Records from a dataset
-------------------------

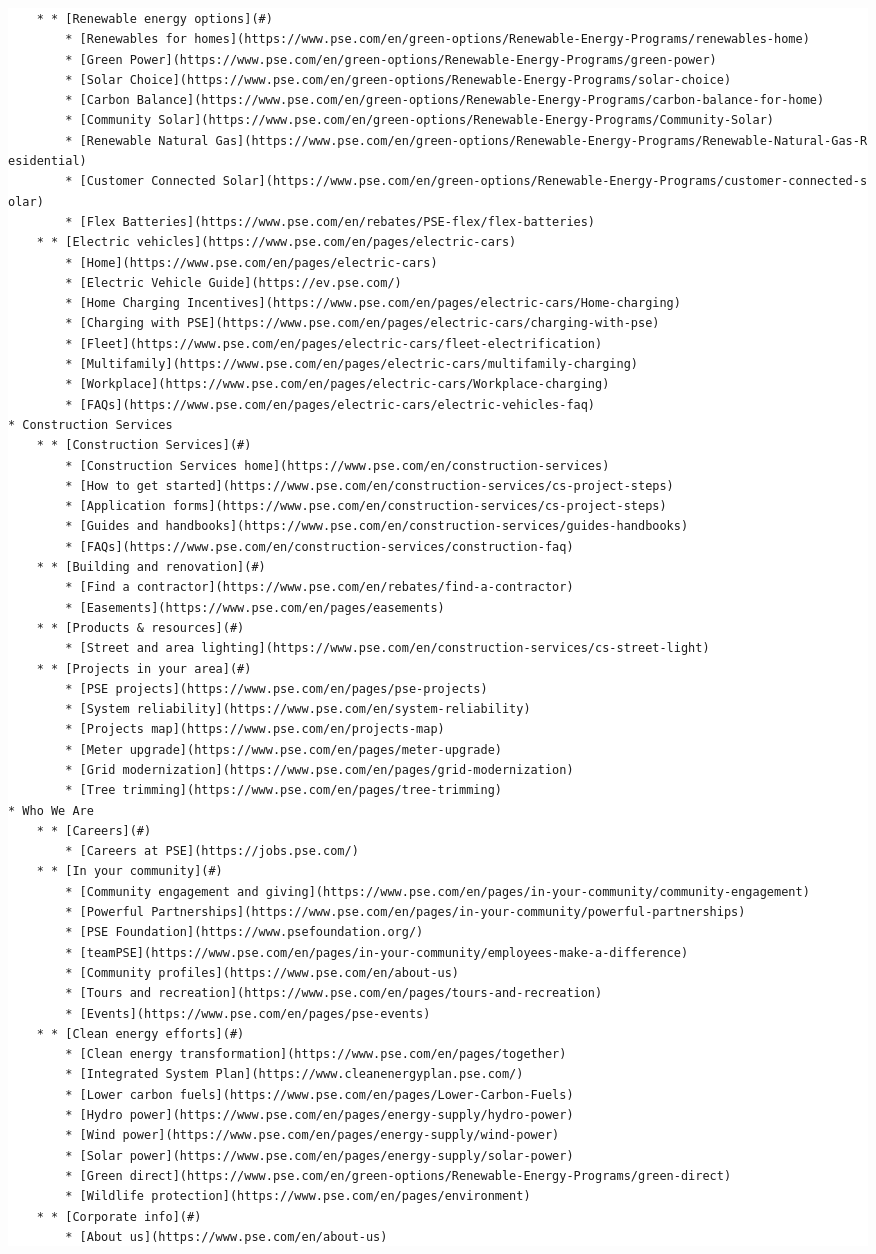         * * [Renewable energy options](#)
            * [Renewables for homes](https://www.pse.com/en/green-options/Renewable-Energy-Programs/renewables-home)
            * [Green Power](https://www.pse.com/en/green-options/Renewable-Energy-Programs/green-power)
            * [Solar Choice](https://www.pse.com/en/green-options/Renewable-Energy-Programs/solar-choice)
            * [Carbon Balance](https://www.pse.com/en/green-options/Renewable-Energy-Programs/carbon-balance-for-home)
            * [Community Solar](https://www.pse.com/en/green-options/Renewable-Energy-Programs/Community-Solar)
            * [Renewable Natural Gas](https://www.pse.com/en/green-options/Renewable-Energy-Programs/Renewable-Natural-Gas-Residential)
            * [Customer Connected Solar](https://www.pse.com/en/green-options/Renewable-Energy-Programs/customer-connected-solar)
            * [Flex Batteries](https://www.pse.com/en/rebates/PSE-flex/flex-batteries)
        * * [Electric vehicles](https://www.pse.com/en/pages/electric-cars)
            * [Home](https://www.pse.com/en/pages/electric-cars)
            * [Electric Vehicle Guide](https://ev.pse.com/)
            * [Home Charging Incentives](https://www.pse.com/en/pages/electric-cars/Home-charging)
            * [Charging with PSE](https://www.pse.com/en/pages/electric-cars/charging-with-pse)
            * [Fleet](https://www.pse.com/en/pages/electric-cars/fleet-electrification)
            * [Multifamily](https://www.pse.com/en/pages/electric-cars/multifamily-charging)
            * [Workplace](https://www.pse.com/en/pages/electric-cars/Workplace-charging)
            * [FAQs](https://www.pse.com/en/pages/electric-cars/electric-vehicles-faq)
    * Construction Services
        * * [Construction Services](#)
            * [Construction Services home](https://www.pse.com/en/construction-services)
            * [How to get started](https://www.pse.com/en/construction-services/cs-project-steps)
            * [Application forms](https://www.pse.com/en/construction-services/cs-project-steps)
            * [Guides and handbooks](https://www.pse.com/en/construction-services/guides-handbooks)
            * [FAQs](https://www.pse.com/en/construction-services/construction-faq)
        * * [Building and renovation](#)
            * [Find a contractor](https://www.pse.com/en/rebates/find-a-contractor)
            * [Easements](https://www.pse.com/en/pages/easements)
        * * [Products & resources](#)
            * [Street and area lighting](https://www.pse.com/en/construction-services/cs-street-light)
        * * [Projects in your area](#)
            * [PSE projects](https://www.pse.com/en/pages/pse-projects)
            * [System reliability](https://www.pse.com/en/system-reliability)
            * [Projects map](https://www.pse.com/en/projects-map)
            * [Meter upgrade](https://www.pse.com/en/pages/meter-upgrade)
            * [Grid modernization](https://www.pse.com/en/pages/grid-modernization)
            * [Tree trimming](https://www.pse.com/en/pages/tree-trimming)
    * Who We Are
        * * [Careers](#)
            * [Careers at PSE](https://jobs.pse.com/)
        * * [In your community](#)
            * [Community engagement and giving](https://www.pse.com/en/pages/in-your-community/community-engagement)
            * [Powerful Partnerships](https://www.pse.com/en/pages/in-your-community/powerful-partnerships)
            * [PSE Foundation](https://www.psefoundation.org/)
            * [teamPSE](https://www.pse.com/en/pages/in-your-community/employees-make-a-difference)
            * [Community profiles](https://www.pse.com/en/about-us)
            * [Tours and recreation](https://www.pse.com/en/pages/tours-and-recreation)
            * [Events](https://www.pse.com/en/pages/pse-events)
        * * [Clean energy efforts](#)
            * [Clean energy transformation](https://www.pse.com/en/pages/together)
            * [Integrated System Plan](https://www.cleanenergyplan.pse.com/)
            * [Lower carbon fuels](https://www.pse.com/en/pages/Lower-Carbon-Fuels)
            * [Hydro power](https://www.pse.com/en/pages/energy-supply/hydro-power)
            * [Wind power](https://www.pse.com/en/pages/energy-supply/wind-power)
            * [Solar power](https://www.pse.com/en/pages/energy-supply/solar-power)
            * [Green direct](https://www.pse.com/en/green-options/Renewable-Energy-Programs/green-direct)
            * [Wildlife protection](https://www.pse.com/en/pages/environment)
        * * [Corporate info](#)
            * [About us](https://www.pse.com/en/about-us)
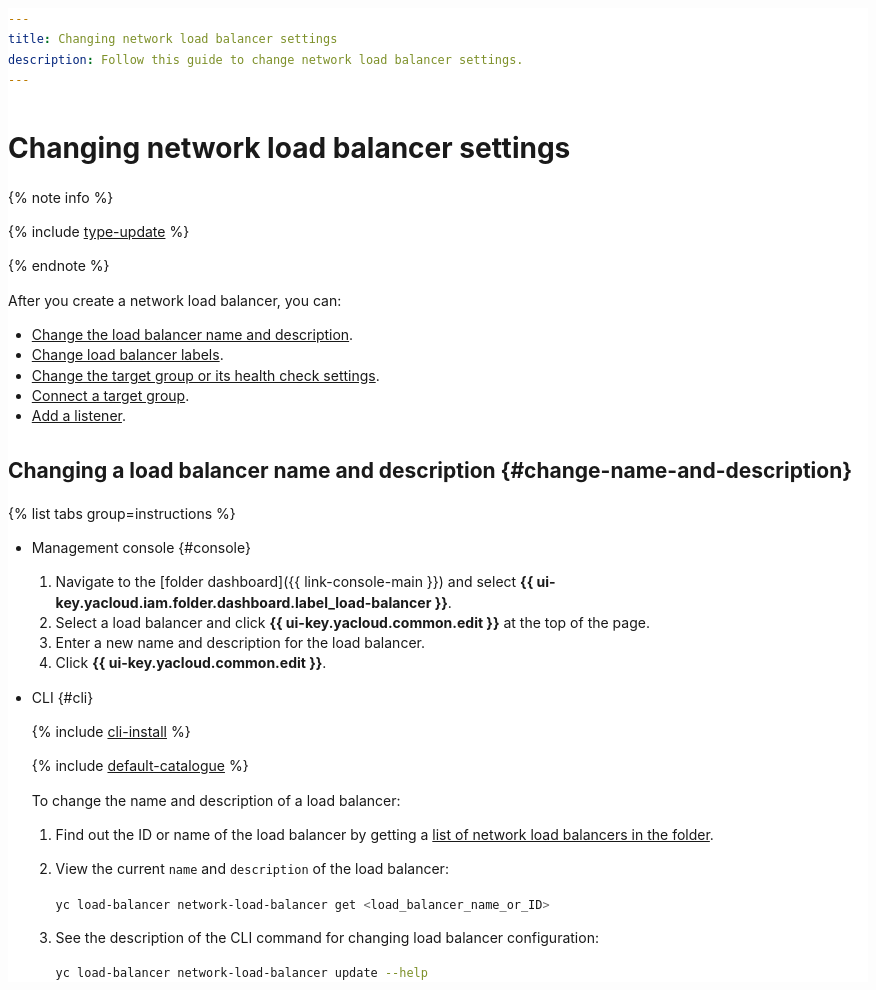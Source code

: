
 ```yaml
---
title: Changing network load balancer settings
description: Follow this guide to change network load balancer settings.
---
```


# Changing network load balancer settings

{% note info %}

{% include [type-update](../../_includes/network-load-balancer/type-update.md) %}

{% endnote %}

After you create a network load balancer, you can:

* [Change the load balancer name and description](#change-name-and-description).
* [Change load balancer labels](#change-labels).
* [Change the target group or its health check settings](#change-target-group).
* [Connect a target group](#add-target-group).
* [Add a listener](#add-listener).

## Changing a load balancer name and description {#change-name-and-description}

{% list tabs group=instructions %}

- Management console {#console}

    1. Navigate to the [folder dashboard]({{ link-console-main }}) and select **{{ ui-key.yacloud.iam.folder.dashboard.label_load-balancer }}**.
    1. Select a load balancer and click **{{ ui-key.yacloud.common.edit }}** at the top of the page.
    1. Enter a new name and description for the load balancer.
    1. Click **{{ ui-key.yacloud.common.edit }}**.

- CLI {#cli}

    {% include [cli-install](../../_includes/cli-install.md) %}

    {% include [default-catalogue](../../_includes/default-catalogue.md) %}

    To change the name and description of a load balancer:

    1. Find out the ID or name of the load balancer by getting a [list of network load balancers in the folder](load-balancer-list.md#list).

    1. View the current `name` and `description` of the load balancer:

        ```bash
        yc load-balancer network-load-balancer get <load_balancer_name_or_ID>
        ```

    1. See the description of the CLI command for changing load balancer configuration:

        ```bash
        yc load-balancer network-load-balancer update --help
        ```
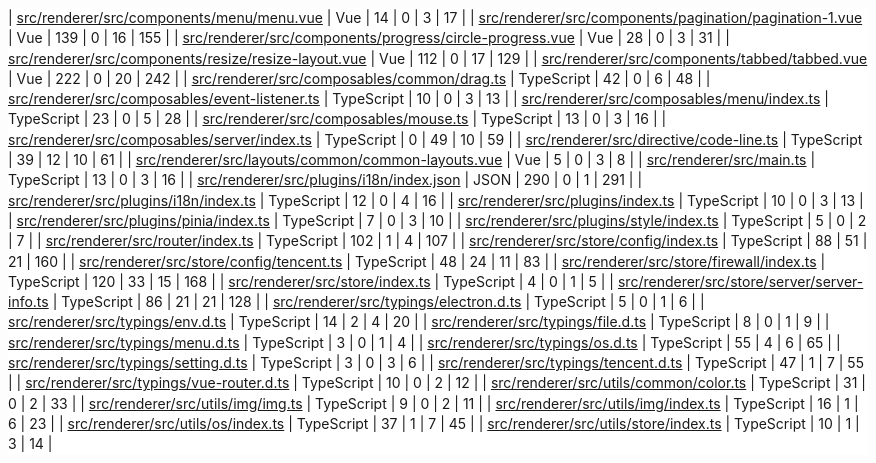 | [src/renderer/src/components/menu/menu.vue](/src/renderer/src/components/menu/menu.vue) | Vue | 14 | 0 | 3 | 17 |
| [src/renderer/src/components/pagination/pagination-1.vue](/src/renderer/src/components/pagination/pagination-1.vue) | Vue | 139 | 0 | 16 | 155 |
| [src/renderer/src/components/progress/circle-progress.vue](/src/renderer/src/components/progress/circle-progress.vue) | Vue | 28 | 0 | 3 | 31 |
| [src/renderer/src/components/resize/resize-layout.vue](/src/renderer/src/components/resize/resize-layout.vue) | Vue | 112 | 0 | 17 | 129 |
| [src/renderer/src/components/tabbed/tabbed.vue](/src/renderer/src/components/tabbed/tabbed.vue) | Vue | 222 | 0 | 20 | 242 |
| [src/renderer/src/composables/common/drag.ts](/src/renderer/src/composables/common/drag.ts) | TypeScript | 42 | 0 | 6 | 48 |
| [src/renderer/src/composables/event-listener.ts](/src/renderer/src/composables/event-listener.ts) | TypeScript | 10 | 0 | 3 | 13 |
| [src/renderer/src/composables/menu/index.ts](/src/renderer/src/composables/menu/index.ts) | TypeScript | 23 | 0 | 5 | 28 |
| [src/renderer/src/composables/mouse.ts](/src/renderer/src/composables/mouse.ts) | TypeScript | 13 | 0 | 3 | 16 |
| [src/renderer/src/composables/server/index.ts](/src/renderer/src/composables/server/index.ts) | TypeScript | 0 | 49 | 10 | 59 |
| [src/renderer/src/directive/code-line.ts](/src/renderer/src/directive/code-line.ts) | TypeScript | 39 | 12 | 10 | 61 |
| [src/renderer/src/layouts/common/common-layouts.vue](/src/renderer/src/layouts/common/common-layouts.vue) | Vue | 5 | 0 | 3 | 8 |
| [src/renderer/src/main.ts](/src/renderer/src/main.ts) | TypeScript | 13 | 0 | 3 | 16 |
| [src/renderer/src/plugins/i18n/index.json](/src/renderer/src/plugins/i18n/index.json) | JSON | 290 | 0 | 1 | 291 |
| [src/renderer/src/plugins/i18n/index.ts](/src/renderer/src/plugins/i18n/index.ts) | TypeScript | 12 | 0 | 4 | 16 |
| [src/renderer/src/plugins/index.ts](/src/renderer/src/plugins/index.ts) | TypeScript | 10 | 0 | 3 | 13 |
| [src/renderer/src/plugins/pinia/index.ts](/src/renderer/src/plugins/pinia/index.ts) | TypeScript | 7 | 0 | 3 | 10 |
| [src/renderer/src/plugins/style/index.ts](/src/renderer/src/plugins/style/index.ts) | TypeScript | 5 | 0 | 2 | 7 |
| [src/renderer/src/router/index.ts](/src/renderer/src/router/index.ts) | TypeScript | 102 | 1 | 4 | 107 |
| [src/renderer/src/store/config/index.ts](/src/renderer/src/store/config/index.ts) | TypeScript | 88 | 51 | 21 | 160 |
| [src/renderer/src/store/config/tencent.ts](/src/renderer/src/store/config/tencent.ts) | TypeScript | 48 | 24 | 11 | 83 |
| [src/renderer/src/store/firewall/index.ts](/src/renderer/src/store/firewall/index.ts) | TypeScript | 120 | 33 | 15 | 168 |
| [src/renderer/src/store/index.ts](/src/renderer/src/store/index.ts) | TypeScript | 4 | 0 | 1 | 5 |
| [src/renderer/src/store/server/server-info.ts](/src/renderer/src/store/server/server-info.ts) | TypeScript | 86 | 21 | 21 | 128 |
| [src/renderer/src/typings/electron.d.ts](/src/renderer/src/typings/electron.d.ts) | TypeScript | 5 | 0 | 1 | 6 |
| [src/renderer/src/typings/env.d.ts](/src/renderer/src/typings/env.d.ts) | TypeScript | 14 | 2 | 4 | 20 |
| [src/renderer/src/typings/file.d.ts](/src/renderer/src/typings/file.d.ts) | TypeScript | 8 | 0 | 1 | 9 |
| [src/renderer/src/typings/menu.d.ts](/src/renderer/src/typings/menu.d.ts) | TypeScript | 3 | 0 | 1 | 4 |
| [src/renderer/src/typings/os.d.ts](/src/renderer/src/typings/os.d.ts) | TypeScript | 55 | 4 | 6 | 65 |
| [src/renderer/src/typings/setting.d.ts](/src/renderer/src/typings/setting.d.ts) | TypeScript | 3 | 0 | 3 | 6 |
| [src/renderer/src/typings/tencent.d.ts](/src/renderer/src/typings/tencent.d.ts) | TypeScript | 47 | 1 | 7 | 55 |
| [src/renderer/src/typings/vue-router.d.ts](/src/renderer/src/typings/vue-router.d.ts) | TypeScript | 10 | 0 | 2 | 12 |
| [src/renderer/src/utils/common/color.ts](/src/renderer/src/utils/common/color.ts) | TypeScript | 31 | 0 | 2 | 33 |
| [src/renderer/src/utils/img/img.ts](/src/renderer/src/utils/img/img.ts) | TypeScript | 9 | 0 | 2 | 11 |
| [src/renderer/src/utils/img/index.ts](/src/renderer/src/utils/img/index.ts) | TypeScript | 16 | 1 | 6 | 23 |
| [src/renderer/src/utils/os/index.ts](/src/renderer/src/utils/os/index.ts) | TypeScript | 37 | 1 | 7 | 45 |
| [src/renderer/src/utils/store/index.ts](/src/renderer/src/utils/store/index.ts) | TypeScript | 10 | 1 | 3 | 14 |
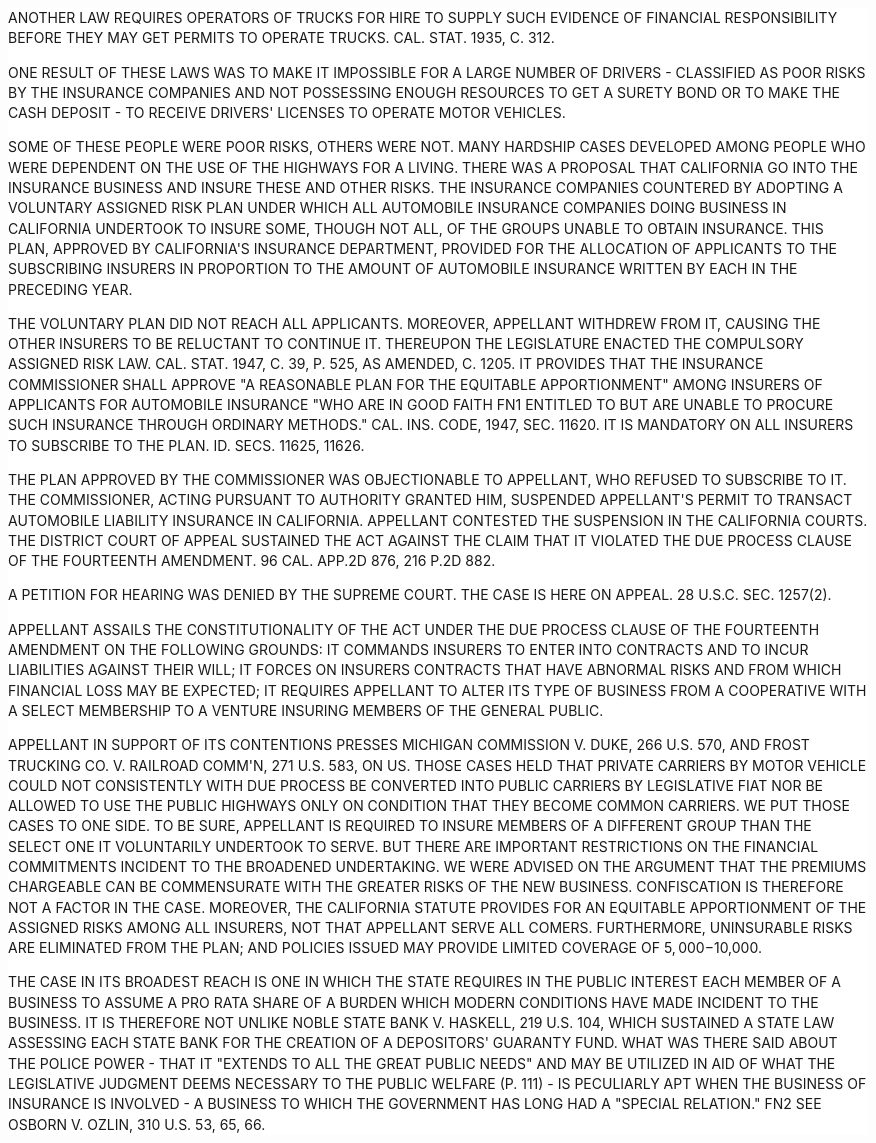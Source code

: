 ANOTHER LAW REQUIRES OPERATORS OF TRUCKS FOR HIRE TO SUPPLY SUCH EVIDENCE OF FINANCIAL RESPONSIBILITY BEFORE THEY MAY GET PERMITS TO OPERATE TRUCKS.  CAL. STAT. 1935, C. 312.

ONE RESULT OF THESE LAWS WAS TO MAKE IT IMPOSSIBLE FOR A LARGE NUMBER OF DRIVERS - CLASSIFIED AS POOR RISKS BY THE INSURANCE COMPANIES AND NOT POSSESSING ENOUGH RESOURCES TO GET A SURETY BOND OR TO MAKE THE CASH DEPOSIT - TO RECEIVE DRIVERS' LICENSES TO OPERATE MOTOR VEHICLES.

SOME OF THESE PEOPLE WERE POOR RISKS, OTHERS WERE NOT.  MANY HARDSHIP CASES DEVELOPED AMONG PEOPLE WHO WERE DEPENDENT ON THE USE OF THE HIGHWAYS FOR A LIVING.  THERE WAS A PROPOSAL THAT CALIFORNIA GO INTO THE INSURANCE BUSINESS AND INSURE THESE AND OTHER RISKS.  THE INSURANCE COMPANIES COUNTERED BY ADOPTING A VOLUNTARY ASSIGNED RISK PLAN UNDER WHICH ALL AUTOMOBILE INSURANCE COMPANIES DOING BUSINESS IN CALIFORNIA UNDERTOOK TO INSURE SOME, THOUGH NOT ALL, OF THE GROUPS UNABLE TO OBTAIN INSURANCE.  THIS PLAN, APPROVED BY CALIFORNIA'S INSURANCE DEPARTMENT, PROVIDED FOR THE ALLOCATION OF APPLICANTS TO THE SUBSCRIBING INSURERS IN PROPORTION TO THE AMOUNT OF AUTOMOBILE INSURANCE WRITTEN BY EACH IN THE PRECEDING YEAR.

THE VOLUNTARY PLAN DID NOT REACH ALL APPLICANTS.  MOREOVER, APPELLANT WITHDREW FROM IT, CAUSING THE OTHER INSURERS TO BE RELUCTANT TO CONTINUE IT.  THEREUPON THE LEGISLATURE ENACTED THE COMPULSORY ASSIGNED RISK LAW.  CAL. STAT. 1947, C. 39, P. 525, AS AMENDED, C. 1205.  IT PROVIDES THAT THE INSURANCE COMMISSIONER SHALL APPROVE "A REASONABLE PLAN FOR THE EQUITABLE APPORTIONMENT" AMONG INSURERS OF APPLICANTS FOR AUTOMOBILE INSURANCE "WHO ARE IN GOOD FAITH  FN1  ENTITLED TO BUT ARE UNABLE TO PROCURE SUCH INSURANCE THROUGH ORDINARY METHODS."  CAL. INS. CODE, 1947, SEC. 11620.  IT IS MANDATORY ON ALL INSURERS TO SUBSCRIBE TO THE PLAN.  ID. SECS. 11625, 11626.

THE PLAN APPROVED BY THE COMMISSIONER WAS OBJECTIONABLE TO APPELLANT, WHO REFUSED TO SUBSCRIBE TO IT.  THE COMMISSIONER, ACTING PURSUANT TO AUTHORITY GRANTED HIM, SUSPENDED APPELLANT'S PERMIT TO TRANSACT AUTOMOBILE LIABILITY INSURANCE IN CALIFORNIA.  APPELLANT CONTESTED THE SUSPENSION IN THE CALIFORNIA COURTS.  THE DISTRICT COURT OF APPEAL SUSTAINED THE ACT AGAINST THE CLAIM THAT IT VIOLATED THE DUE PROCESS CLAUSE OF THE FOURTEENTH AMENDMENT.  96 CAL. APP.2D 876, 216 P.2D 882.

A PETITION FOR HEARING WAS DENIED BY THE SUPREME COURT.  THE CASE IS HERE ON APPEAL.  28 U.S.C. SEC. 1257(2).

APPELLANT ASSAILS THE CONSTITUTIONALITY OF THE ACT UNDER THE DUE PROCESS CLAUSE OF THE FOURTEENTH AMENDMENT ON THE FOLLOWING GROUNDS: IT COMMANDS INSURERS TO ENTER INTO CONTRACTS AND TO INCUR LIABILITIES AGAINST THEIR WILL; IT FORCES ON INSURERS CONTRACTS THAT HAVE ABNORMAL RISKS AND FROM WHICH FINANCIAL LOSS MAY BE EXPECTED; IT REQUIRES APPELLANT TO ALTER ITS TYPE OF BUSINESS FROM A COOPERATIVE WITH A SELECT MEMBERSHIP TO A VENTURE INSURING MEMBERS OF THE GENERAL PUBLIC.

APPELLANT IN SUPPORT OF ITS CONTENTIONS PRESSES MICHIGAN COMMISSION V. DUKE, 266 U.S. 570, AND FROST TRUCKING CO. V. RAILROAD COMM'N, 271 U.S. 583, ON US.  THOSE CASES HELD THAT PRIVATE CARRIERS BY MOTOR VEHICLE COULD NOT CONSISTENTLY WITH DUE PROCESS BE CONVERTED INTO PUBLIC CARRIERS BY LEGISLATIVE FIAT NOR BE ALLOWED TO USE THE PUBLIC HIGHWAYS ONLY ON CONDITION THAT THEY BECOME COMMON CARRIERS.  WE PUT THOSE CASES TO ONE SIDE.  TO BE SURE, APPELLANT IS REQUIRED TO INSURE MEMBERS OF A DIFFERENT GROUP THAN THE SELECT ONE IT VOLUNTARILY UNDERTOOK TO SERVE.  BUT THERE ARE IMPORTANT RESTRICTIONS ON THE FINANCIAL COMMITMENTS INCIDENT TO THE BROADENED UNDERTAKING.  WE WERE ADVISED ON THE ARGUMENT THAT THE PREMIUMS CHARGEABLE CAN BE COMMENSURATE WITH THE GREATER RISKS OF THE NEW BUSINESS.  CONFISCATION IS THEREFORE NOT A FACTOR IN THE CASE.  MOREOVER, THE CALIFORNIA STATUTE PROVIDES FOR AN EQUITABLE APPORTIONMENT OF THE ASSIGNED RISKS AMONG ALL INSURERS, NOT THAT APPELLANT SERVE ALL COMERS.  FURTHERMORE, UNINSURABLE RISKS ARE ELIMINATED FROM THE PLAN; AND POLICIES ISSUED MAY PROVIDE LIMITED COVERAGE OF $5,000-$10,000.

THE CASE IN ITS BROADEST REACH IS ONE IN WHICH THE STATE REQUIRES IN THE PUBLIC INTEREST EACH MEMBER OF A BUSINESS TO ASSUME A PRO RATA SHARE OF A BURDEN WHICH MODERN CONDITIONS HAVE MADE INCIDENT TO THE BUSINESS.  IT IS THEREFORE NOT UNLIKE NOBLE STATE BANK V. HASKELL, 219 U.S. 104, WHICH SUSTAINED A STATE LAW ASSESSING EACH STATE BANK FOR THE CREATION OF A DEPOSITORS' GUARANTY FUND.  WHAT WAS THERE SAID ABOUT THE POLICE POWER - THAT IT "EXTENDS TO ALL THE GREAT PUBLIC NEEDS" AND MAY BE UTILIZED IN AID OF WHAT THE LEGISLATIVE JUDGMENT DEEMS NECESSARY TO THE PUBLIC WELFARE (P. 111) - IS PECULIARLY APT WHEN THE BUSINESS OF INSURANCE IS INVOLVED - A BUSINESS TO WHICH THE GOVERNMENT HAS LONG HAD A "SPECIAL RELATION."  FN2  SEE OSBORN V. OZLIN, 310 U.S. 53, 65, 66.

-------------------------

EXERCISE DESCRIPTION
Would you copy out exactly the lines above that start at the one containing "[How to get" and end at the one containing "[Products & resources](#)", inclusive?

SOLUTION FOR THIS PROBLEM
            * [How to get started](https://www.pse.com/en/construction-services/cs-project-steps)
            * [Application forms](https://www.pse.com/en/construction-services/cs-project-steps)
            * [Guides and handbooks](https://www.pse.com/en/construction-services/guides-handbooks)
            * [FAQs](https://www.pse.com/en/construction-services/construction-faq)
        * * [Building and renovation](#)
            * [Find a contractor](https://www.pse.com/en/rebates/find-a-contractor)
            * [Easements](https://www.pse.com/en/pages/easements)
        * * [Products & resources](#)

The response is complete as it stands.